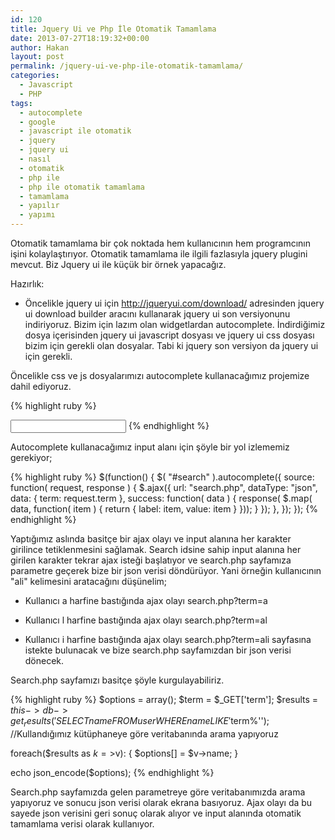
 ```yaml
---
id: 120
title: Jquery Ui ve Php İle Otomatik Tamamlama
date: 2013-07-27T18:19:32+00:00
author: Hakan
layout: post
permalink: /jquery-ui-ve-php-ile-otomatik-tamamlama/
categories:
  - Javascript
  - PHP
tags:
  - autocomplete
  - google
  - javascript ile otomatik
  - jquery
  - jquery ui
  - nasıl
  - otomatik
  - php ile
  - php ile otomatik tamamlama
  - tamamlama
  - yapılır
  - yapımı
---
```

Otomatik tamamlama bir çok noktada hem kullanıcının hem programcının işini kolaylaştırıyor. Otomatik tamamlama ile ilgili fazlasıyla jquery plugini mevcut. Biz Jquery ui ile küçük bir örnek yapacağız.

Hazırlık:

- Öncelikle jquery ui için http://jqueryui.com/download/ adresinden jquery ui download builder aracını kullanarak jquery ui son versiyonunu indiriyoruz. Bizim için lazım olan widgetlardan autocomplete. İndirdiğimiz dosya içerisinden jquery ui javascript dosyası ve jquery ui css dosyası bizim için gerekli olan dosyalar. Tabi ki jquery son versiyon da jquery ui için gerekli.<!--more-->

Öncelikle css ve js dosyalarımızı autocomplete kullanacağımız projemize dahil ediyoruz.

{% highlight ruby %}
<link rel="stylesheet" type="text/css" href="css/jquery-ui-1.10.3.custom.css" >
<script type="text/javascript" src="js/jquery-ui-1.10.3.custom.min.js"></script>
<input type="text" id="search" name="search" >
{% endhighlight %}

Autocomplete kullanacağımız input alanı için şöyle bir yol izlememiz gerekiyor;

{% highlight ruby %} 
$(function() { 
    $( "#search" ).autocomplete({
      source: function( request, response ) {
        $.ajax({
          url: "search.php",
          dataType: "json",
          data: {
		term: request.term
          },
          success: function( data ) {
            response( $.map( data, function( item ) {
              return {
                label: item,
                value: item
              }
            }));
          }
        });
      },
    });
});
{% endhighlight %} 
    

Yaptığımız aslında basitçe bir ajax olayı ve input alanına her karakter girilince tetiklenmesini sağlamak. Search idsine sahip input alanına her girilen karakter tekrar ajax isteği başlatıyor ve search.php sayfamıza parametre geçerek bize bir json verisi döndürüyor. Yani örneğin kullanıcının "ali" kelimesini aratacağını düşünelim;

- Kullanıcı a harfine bastığında ajax olayı search.php?term=a
  
- Kullanıcı l harfine bastığında ajax olayı search.php?term=al
  
- Kullanıcı i harfine bastığında ajax olayı search.php?term=ali sayfasına istekte bulunacak ve bize search.php sayfamızdan bir json verisi dönecek. 

Search.php sayfamızı basitçe şöyle kurgulayabiliriz.

{% highlight ruby %} 
$options = array();
$term    = $_GET['term'];
$results = $this->db->get_results('SELECT name FROM user WHERE name LIKE '$term%''); //Kullandığımız kütüphaneye göre veritabanında arama yapıyoruz

foreach($results as $k=>$v):
{
   $options[] = $v->name;
}

echo json_encode($options);
{% endhighlight %}

Search.php sayfamızda gelen parametreye göre veritabanımızda arama yapıyoruz ve sonucu json verisi olarak ekrana basıyoruz. Ajax olayı da bu sayede json verisini geri sonuç olarak alıyor ve input alanında otomatik tamamlama verisi olarak kullanıyor.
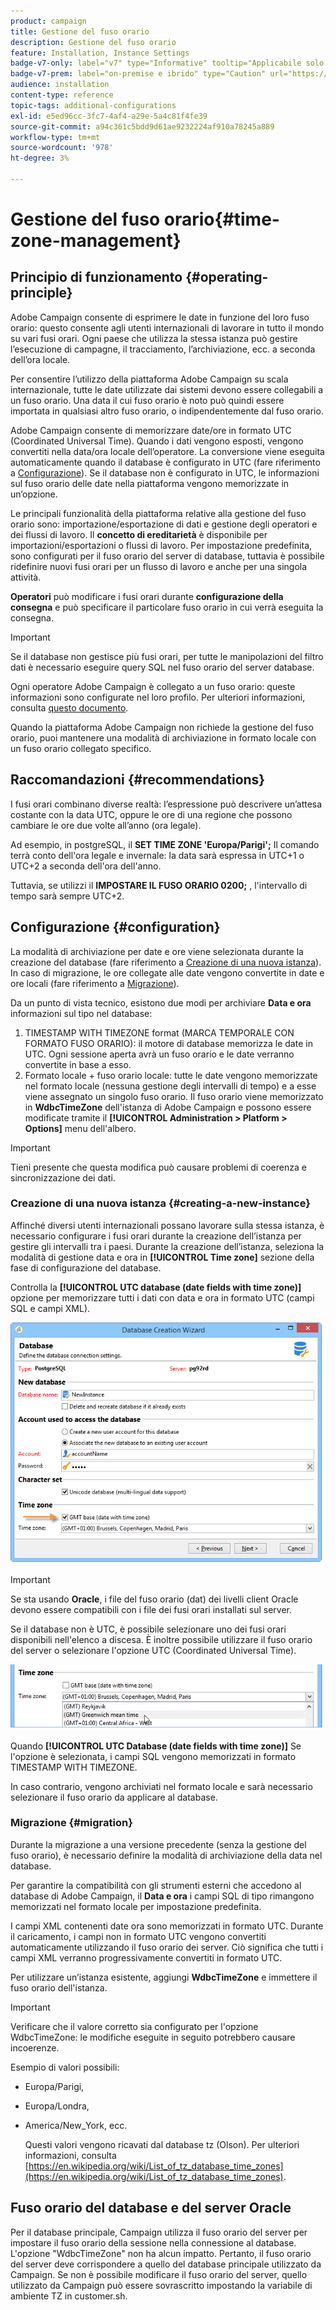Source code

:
 ```yaml
---
product: campaign
title: Gestione del fuso orario
description: Gestione del fuso orario
feature: Installation, Instance Settings
badge-v7-only: label="v7" type="Informative" tooltip="Applicabile solo a Campaign Classic v7"
badge-v7-prem: label="on-premise e ibrido" type="Caution" url="https://experienceleague.adobe.com/docs/campaign-classic/using/installing-campaign-classic/architecture-and-hosting-models/hosting-models-lp/hosting-models.html?lang=it" tooltip="Applicabile solo alle distribuzioni on-premise e ibride"
audience: installation
content-type: reference
topic-tags: additional-configurations
exl-id: e5ed96cc-3fc7-4af4-a29e-5a4c81f4fe39
source-git-commit: a94c361c5bdd9d61ae9232224af910a78245a889
workflow-type: tm+mt
source-wordcount: '978'
ht-degree: 3%

---
```


# Gestione del fuso orario{#time-zone-management}



## Principio di funzionamento {#operating-principle}

Adobe Campaign consente di esprimere le date in funzione del loro fuso orario: questo consente agli utenti internazionali di lavorare in tutto il mondo su vari fusi orari. Ogni paese che utilizza la stessa istanza può gestire l’esecuzione di campagne, il tracciamento, l’archiviazione, ecc. a seconda dell’ora locale.

Per consentire l’utilizzo della piattaforma Adobe Campaign su scala internazionale, tutte le date utilizzate dai sistemi devono essere collegabili a un fuso orario. Una data il cui fuso orario è noto può quindi essere importata in qualsiasi altro fuso orario, o indipendentemente dal fuso orario.

Adobe Campaign consente di memorizzare date/ore in formato UTC (Coordinated Universal Time). Quando i dati vengono esposti, vengono convertiti nella data/ora locale dell’operatore. La conversione viene eseguita automaticamente quando il database è configurato in UTC (fare riferimento a [Configurazione](#configuration)). Se il database non è configurato in UTC, le informazioni sul fuso orario delle date nella piattaforma vengono memorizzate in un’opzione.

Le principali funzionalità della piattaforma relative alla gestione del fuso orario sono: importazione/esportazione di dati e gestione degli operatori e dei flussi di lavoro. Il **concetto di ereditarietà** è disponibile per importazioni/esportazioni o flussi di lavoro. Per impostazione predefinita, sono configurati per il fuso orario del server di database, tuttavia è possibile ridefinire nuovi fusi orari per un flusso di lavoro e anche per una singola attività.

**Operatori** può modificare i fusi orari durante **configurazione della consegna** e può specificare il particolare fuso orario in cui verrà eseguita la consegna.

>[!IMPORTANT]
>
>Se il database non gestisce più fusi orari, per tutte le manipolazioni del filtro dati è necessario eseguire query SQL nel fuso orario del server database.

Ogni operatore Adobe Campaign è collegato a un fuso orario: queste informazioni sono configurate nel loro profilo. Per ulteriori informazioni, consulta [questo documento](../../platform/using/access-management.md).

Quando la piattaforma Adobe Campaign non richiede la gestione del fuso orario, puoi mantenere una modalità di archiviazione in formato locale con un fuso orario collegato specifico.

## Raccomandazioni {#recommendations}

I fusi orari combinano diverse realtà: l’espressione può descrivere un’attesa costante con la data UTC, oppure le ore di una regione che possono cambiare le ore due volte all’anno (ora legale).

Ad esempio, in postgreSQL, il **SET TIME ZONE &#39;Europa/Parigi&#39;;** Il comando terrà conto dell&#39;ora legale e invernale: la data sarà espressa in UTC+1 o UTC+2 a seconda dell&#39;ora dell&#39;anno.

Tuttavia, se utilizzi il **IMPOSTARE IL FUSO ORARIO 0200;** , l&#39;intervallo di tempo sarà sempre UTC+2.

## Configurazione {#configuration}

La modalità di archiviazione per date e ore viene selezionata durante la creazione del database (fare riferimento a [Creazione di una nuova istanza](#creating-a-new-instance)). In caso di migrazione, le ore collegate alle date vengono convertite in date e ore locali (fare riferimento a [Migrazione](#migration)).

Da un punto di vista tecnico, esistono due modi per archiviare **Data e ora** informazioni sul tipo nel database:

1. TIMESTAMP WITH TIMEZONE format (MARCA TEMPORALE CON FORMATO FUSO ORARIO): il motore di database memorizza le date in UTC. Ogni sessione aperta avrà un fuso orario e le date verranno convertite in base a esso.
1. Formato locale + fuso orario locale: tutte le date vengono memorizzate nel formato locale (nessuna gestione degli intervalli di tempo) e a esse viene assegnato un singolo fuso orario. Il fuso orario viene memorizzato in **WdbcTimeZone** dell&#39;istanza di Adobe Campaign e possono essere modificate tramite il **[!UICONTROL Administration > Platform > Options]** menu dell&#39;albero.

>[!IMPORTANT]
>
>Tieni presente che questa modifica può causare problemi di coerenza e sincronizzazione dei dati.

### Creazione di una nuova istanza {#creating-a-new-instance}

Affinché diversi utenti internazionali possano lavorare sulla stessa istanza, è necessario configurare i fusi orari durante la creazione dell’istanza per gestire gli intervalli tra i paesi. Durante la creazione dell’istanza, seleziona la modalità di gestione data e ora in **[!UICONTROL Time zone]** sezione della fase di configurazione del database.

Controlla la **[!UICONTROL UTC database (date fields with time zone)]** opzione per memorizzare tutti i dati con data e ora in formato UTC (campi SQL e campi XML).

![](assets/install_wz_select_utc_option.png)

>[!IMPORTANT]
>
>Se sta usando **Oracle**, i file del fuso orario (dat) dei livelli client Oracle devono essere compatibili con i file dei fusi orari installati sul server.

Se il database non è UTC, è possibile selezionare uno dei fusi orari disponibili nell&#39;elenco a discesa. È inoltre possibile utilizzare il fuso orario del server o selezionare l&#39;opzione UTC (Coordinated Universal Time).

![](assets/install_wz_unselect_utc_option.png)

Quando **[!UICONTROL UTC Database (date fields with time zone)]** Se l&#39;opzione è selezionata, i campi SQL vengono memorizzati in formato TIMESTAMP WITH TIMEZONE.

In caso contrario, vengono archiviati nel formato locale e sarà necessario selezionare il fuso orario da applicare al database.

### Migrazione {#migration}

Durante la migrazione a una versione precedente (senza la gestione del fuso orario), è necessario definire la modalità di archiviazione della data nel database.

Per garantire la compatibilità con gli strumenti esterni che accedono al database di Adobe Campaign, il **Data e ora** i campi SQL di tipo rimangono memorizzati nel formato locale per impostazione predefinita.

I campi XML contenenti date ora sono memorizzati in formato UTC. Durante il caricamento, i campi non in formato UTC vengono convertiti automaticamente utilizzando il fuso orario dei server. Ciò significa che tutti i campi XML verranno progressivamente convertiti in formato UTC.

Per utilizzare un’istanza esistente, aggiungi **WdbcTimeZone** e immettere il fuso orario dell&#39;istanza.

>[!IMPORTANT]
>
>Verificare che il valore corretto sia configurato per l&#39;opzione WdbcTimeZone: le modifiche eseguite in seguito potrebbero causare incoerenze.

Esempio di valori possibili:

* Europa/Parigi,
* Europa/Londra,
* America/New_York, ecc.

  Questi valori vengono ricavati dal database tz (Olson). Per ulteriori informazioni, consulta [https://en.wikipedia.org/wiki/List_of_tz_database_time_zones](https://en.wikipedia.org/wiki/List_of_tz_database_time_zones).

## Fuso orario del database e del server Oracle

Per il database principale, Campaign utilizza il fuso orario del server per impostare il fuso orario della sessione nella connessione al database. L&#39;opzione &quot;WdbcTimeZone&quot; non ha alcun impatto. Pertanto, il fuso orario del server deve corrispondere a quello del database principale utilizzato da Campaign. Se non è possibile modificare il fuso orario del server, quello utilizzato da Campaign può essere sovrascritto impostando la variabile di ambiente TZ in customer.sh.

Goal of the exercise: Find the string "title" in the material above, and report every line where it occurs.

Exercise output:
title: Jquery Ui ve Php İle Otomatik Tamamlama
title: Gestione del fuso orario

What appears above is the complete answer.